Serving Clovis, Portales and the Surrounding Communities
The books listed below are now available for checkout at the Clovis-Carver Public Library. The library is open to the public, but patrons can still visit the online catalog at cloviscarverpl.booksys.net/opac/ccpl or call 575-769-7840 to request a specific item for curbside pickup.

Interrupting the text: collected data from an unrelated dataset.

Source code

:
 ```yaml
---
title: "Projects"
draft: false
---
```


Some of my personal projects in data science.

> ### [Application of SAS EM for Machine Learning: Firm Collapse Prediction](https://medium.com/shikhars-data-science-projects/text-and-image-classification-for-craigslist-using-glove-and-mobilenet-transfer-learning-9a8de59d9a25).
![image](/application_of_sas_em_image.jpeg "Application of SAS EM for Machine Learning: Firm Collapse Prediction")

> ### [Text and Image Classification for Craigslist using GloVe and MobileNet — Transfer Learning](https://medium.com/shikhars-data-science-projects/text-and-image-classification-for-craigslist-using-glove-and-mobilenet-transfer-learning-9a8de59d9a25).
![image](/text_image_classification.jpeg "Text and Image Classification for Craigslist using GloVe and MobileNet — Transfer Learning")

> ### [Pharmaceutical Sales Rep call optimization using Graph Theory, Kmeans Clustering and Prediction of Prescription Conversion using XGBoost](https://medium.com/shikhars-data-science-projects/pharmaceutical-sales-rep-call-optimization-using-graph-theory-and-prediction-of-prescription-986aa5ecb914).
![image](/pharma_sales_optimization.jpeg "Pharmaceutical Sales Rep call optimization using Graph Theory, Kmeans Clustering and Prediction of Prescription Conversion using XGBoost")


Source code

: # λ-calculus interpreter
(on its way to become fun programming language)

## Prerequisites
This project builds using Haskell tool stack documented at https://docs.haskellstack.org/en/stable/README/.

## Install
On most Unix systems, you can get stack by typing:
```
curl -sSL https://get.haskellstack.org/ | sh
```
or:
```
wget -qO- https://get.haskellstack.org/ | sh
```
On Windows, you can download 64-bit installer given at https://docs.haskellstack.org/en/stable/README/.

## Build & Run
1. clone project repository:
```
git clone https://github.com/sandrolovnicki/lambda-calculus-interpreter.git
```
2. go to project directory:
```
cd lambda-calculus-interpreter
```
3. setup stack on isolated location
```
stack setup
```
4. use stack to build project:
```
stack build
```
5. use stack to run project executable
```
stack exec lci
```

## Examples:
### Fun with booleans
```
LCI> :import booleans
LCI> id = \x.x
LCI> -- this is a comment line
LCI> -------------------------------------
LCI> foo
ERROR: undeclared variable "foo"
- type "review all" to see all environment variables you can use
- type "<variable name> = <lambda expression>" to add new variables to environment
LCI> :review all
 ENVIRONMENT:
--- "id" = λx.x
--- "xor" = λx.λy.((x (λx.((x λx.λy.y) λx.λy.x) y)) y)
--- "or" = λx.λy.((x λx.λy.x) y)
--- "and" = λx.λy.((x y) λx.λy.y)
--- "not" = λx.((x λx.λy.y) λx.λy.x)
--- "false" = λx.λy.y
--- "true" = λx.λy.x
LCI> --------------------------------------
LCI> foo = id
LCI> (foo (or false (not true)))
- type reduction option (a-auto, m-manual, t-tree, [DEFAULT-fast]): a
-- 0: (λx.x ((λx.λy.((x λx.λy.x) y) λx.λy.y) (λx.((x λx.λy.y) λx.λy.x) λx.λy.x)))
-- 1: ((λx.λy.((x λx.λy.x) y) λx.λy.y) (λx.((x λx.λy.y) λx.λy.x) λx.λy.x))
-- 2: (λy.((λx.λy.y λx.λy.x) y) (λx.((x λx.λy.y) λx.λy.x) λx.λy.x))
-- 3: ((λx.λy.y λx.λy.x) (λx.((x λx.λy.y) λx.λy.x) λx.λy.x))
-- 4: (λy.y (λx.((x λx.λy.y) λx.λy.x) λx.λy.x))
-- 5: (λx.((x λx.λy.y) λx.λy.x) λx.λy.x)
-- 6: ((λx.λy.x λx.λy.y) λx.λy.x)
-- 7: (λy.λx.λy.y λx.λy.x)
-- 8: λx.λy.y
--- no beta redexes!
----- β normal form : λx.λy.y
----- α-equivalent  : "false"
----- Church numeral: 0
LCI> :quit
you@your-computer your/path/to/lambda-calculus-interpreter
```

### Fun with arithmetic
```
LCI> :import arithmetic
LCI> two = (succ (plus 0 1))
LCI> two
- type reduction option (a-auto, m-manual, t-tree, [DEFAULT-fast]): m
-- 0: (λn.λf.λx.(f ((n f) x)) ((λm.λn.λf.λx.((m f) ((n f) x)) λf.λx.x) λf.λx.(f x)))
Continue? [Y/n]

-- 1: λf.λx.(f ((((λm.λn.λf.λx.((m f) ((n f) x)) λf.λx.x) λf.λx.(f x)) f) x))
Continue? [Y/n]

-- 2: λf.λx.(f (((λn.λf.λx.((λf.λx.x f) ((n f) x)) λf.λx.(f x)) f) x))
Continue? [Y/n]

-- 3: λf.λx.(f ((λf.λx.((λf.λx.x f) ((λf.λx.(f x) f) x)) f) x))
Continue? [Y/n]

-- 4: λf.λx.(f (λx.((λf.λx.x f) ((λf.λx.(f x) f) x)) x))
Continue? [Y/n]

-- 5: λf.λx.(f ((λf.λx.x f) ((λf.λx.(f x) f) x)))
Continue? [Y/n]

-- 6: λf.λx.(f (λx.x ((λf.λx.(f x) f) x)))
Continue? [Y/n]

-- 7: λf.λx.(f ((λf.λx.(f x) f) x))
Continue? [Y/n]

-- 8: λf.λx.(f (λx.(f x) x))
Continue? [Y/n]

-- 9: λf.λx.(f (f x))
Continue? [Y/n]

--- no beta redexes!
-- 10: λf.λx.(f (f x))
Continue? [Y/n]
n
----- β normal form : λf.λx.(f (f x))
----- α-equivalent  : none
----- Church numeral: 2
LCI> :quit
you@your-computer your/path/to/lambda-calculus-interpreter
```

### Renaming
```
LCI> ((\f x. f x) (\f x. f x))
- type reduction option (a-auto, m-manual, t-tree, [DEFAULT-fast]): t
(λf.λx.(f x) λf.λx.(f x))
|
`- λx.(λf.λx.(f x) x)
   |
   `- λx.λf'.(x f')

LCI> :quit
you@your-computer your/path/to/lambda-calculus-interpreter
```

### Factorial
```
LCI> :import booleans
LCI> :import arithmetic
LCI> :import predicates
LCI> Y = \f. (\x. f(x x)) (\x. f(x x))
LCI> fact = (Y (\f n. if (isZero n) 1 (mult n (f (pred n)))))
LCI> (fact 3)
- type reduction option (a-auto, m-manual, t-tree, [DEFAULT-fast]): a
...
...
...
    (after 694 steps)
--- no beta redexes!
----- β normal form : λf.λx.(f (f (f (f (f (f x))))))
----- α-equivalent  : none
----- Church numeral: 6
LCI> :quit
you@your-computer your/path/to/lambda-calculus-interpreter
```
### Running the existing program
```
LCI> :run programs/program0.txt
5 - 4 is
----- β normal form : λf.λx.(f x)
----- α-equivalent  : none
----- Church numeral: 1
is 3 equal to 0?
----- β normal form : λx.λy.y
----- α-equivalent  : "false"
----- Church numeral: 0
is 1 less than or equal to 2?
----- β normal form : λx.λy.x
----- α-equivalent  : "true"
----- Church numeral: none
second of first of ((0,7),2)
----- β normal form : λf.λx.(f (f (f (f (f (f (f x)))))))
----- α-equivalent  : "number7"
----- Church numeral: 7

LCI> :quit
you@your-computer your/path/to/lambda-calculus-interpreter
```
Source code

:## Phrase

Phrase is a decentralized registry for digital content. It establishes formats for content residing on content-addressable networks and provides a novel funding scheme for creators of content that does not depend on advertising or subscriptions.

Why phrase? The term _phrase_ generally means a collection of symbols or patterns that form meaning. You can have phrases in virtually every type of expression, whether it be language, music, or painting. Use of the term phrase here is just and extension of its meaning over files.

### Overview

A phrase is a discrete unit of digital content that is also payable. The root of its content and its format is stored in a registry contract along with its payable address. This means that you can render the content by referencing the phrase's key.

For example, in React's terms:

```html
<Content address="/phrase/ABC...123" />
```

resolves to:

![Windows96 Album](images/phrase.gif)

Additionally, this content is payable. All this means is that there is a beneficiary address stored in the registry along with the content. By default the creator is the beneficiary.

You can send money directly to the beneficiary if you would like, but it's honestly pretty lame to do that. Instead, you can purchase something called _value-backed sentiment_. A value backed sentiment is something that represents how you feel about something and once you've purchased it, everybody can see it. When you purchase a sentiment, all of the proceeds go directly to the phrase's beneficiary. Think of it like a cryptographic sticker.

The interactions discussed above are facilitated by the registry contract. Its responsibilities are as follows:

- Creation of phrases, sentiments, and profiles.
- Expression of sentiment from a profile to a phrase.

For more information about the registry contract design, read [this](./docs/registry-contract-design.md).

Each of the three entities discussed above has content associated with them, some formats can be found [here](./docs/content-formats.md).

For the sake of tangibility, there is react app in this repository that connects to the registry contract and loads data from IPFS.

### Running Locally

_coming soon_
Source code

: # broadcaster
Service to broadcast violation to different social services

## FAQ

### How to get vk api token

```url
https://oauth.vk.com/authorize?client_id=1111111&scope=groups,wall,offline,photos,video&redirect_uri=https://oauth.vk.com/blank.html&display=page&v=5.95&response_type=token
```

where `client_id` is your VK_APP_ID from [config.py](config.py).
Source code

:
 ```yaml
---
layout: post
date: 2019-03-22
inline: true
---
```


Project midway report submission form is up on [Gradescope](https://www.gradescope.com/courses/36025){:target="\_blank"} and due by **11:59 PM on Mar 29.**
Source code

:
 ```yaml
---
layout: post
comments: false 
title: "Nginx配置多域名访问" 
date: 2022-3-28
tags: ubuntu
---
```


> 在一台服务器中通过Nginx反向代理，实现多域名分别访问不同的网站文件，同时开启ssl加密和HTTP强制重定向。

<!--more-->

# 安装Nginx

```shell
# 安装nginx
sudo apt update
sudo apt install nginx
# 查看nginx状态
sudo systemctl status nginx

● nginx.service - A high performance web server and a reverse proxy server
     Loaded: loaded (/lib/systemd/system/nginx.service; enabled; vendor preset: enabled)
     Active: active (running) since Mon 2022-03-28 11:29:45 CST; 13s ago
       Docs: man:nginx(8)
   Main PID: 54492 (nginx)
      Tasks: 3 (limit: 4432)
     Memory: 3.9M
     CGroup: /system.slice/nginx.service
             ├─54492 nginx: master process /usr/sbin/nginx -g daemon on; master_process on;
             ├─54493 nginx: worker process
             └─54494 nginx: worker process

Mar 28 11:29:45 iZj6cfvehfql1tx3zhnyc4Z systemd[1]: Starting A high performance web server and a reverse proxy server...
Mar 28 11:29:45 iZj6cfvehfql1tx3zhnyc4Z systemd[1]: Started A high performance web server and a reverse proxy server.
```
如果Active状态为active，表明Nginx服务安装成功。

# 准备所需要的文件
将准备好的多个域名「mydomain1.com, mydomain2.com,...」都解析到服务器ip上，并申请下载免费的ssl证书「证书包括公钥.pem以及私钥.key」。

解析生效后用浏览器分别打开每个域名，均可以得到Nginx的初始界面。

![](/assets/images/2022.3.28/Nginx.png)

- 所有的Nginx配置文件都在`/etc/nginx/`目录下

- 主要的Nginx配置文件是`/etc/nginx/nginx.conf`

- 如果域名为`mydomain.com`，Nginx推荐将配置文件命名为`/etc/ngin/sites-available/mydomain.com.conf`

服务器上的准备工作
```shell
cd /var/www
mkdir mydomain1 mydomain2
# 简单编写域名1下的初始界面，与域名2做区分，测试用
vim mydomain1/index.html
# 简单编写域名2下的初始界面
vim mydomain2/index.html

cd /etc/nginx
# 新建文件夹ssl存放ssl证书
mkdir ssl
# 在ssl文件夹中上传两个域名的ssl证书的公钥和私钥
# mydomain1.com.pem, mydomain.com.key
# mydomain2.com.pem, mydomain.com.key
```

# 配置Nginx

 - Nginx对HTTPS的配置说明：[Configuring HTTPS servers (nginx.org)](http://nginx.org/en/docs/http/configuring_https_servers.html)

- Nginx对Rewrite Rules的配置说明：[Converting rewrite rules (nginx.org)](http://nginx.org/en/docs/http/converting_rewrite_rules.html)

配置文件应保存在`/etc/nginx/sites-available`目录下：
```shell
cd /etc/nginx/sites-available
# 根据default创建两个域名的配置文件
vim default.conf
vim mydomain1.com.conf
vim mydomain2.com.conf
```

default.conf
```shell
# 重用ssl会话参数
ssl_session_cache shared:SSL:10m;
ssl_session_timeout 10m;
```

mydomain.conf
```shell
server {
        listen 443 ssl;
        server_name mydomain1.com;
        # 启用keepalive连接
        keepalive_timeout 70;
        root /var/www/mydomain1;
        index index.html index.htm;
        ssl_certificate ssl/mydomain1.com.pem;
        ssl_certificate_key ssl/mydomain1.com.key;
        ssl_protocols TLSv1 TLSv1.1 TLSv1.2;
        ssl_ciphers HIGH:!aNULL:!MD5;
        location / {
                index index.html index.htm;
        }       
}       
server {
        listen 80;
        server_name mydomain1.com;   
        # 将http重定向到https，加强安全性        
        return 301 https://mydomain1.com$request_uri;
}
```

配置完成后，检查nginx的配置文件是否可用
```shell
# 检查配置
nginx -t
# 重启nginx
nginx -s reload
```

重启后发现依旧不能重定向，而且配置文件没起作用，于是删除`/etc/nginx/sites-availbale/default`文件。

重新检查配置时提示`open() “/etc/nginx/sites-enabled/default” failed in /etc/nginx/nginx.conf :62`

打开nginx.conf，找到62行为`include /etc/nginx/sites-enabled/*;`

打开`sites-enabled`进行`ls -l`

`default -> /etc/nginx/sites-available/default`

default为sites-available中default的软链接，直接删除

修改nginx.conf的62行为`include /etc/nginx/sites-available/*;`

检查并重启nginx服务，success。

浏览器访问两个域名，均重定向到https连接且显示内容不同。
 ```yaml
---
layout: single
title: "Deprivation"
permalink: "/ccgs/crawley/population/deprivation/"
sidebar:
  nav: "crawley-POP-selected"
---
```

“The Finder of Forgotten Things” by Sarah Loudin Thomas. It’s 1932 and Sullivan Harris is on the run. An occasionally successful dowser, he promised the people of Kline, West Virginia, that he would find them water. Postmistress Gainey Floyd is suspicious of Sulley’s abilities when he appears in her town but reconsiders after new wells fill with sweet water. Rather, it’s Sulley who grows uneasy when his success makes folks wonder if he can find more than water. He lights out to escape such expectations and runs smack into something worse. Hundreds of men have found jobs digging the Hawks Nest Tunnel--but what they thought was a blessing is killing them. Here, Sulley finds something new--a desire to help. With it, he becomes an unexpected catalyst, bringing Jeremiah and Gainey together to find what even he has forgotten: hope.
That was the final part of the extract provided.